▶ Directions for this task: Using the listing that follows, filter out every line lacking the string "where" and return the rest.

---------------

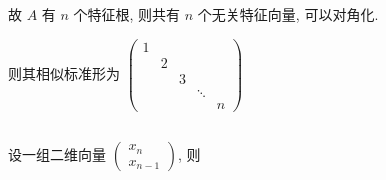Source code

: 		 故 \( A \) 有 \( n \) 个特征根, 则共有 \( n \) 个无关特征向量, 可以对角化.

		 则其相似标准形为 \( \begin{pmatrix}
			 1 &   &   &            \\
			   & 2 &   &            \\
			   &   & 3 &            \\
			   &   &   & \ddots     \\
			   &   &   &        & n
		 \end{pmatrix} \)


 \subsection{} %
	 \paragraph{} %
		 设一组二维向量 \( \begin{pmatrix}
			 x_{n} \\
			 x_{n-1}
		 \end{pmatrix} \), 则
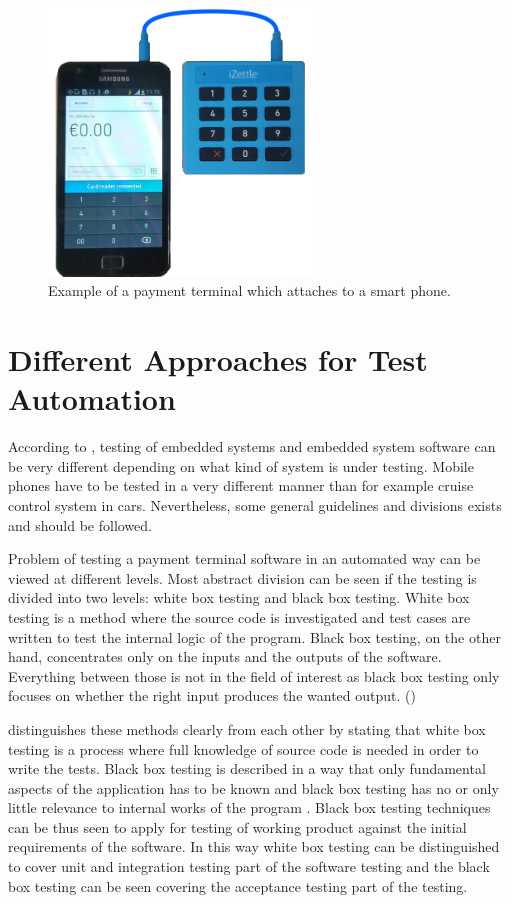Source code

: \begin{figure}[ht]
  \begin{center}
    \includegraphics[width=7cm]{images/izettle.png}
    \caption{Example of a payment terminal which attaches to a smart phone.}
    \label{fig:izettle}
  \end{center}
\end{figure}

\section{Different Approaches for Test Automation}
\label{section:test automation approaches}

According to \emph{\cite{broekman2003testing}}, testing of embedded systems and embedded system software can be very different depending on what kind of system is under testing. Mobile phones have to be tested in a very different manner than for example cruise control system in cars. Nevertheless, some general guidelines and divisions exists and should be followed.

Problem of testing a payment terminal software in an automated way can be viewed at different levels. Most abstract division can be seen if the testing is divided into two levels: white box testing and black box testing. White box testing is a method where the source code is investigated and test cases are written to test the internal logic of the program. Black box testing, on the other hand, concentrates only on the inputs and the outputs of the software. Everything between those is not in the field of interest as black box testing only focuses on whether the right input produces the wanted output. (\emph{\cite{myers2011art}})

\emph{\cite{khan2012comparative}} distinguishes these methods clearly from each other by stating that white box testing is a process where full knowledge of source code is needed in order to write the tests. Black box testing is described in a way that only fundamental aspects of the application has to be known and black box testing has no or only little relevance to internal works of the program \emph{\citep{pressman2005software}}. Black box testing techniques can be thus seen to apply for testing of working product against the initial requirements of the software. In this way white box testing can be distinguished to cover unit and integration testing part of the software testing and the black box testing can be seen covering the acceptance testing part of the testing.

---------------

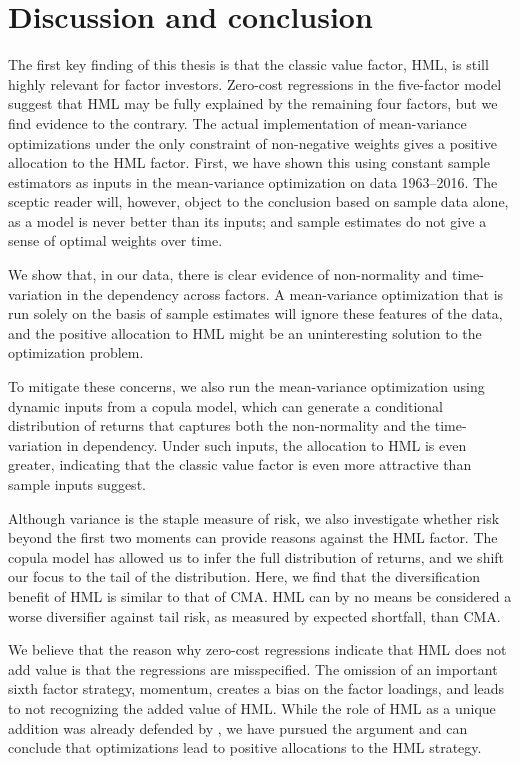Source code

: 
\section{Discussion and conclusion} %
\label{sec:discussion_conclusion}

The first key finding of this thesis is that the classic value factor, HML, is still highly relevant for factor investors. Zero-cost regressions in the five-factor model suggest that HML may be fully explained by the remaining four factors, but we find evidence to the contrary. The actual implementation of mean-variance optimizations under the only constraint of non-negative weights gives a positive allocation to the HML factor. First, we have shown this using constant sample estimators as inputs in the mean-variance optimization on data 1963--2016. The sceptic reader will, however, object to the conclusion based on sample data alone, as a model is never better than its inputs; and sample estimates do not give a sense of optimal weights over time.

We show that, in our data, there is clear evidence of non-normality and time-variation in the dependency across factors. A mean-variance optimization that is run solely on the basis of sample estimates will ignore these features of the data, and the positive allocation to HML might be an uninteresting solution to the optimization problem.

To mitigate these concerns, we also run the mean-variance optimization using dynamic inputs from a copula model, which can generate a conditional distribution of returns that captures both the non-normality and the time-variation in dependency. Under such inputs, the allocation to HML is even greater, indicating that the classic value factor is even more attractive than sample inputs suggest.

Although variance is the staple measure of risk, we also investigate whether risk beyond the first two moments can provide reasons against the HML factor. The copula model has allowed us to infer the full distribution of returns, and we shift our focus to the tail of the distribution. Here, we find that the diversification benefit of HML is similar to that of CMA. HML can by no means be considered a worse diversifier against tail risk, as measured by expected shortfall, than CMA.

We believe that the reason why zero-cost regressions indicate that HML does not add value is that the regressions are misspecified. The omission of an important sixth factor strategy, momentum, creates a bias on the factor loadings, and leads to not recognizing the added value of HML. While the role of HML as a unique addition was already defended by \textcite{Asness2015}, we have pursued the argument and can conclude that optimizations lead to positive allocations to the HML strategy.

---------------

▶ Answer to the problem:
Problem of testing a payment terminal software in an automated way can be viewed at different levels. Most abstract division can be seen if the testing is divided into two levels: white box testing and black box testing. White box testing is a method where the source code is investigated and test cases are written to test the internal logic of the program. Black box testing, on the other hand, concentrates only on the inputs and the outputs of the software. Everything between those is not in the field of interest as black box testing only focuses on whether the right input produces the wanted output. (\emph{\cite{myers2011art}})
\emph{\cite{khan2012comparative}} distinguishes these methods clearly from each other by stating that white box testing is a process where full knowledge of source code is needed in order to write the tests. Black box testing is described in a way that only fundamental aspects of the application has to be known and black box testing has no or only little relevance to internal works of the program \emph{\citep{pressman2005software}}. Black box testing techniques can be thus seen to apply for testing of working product against the initial requirements of the software. In this way white box testing can be distinguished to cover unit and integration testing part of the software testing and the black box testing can be seen covering the acceptance testing part of the testing.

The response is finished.